Exercise materials -

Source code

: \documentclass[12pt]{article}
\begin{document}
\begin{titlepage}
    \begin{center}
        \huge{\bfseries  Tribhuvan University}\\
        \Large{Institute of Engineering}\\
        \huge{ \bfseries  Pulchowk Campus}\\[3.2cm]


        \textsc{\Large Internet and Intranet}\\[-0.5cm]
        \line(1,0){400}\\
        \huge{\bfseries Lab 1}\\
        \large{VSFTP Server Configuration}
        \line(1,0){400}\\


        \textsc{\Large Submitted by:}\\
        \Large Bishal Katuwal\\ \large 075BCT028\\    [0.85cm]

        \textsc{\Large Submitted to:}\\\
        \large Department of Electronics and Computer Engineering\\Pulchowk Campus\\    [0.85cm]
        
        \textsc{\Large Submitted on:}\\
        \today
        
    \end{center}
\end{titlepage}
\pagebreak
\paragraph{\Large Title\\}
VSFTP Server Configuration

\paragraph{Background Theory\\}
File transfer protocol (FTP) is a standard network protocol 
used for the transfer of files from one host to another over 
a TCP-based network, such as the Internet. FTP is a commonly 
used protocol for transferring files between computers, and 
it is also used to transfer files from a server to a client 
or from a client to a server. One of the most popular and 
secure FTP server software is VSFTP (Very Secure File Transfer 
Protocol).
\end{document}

---

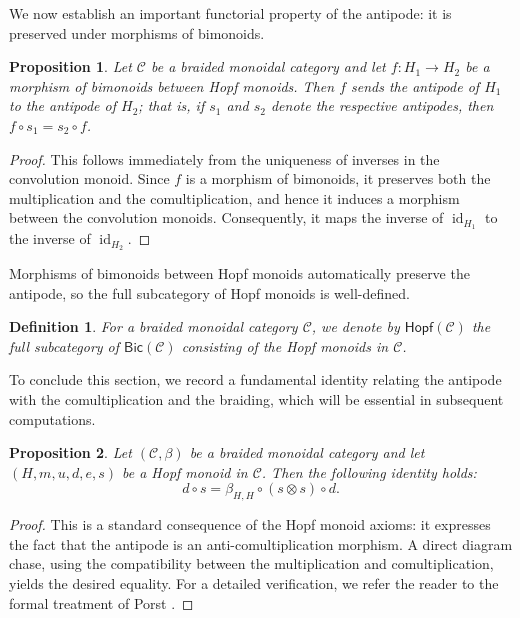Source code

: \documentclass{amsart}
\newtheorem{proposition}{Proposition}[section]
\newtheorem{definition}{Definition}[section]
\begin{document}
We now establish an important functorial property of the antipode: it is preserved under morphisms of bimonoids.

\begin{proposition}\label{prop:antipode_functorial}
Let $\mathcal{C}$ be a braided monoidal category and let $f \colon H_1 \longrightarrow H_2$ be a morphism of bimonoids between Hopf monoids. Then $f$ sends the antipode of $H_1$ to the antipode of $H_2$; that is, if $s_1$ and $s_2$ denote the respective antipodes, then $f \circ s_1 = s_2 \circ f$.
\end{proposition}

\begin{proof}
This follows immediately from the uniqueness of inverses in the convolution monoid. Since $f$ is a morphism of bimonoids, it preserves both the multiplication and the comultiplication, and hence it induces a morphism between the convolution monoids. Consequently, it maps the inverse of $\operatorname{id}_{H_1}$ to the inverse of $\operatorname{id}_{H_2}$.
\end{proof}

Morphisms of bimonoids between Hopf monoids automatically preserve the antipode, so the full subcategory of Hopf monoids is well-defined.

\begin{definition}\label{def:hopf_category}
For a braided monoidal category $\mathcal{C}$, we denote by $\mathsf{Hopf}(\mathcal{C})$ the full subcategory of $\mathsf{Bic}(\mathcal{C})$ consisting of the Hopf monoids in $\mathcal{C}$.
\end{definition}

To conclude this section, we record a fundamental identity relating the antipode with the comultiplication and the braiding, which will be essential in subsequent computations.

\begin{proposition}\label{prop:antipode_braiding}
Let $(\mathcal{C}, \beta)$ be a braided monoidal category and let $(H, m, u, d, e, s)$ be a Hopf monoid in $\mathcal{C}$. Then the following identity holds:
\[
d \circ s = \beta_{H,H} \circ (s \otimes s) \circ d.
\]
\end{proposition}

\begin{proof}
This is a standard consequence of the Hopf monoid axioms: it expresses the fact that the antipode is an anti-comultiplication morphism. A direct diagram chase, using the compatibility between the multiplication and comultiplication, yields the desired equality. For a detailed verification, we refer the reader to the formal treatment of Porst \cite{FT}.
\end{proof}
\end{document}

==

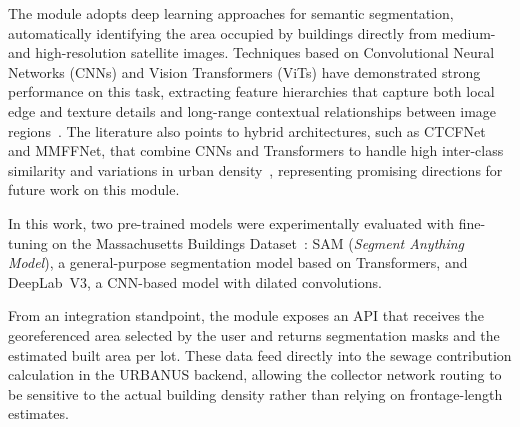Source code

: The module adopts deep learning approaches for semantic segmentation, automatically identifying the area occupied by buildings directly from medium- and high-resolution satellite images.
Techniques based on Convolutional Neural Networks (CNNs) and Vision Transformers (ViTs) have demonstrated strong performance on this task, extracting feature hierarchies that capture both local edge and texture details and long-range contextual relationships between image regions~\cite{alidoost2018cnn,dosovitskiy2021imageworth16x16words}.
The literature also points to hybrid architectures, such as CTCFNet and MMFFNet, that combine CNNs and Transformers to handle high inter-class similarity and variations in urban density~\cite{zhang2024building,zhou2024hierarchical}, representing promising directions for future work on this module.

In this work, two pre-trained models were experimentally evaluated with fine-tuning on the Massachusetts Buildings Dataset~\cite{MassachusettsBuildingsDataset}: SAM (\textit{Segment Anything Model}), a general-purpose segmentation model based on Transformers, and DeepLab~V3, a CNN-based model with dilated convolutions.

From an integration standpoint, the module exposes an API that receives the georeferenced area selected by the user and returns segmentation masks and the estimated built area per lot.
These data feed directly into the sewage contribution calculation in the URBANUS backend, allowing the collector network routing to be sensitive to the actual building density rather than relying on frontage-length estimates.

Work instruction -
The task calls for every line of the material that contains the string "segmentation".

Exercise answer -
: The module adopts deep learning approaches for semantic segmentation, automatically identifying the area occupied by buildings directly from medium- and high-resolution satellite images.
In this work, two pre-trained models were experimentally evaluated with fine-tuning on the Massachusetts Buildings Dataset~\cite{MassachusettsBuildingsDataset}: SAM (\textit{Segment Anything Model}), a general-purpose segmentation model based on Transformers, and DeepLab~V3, a CNN-based model with dilated convolutions.
From an integration standpoint, the module exposes an API that receives the georeferenced area selected by the user and returns segmentation masks and the estimated built area per lot.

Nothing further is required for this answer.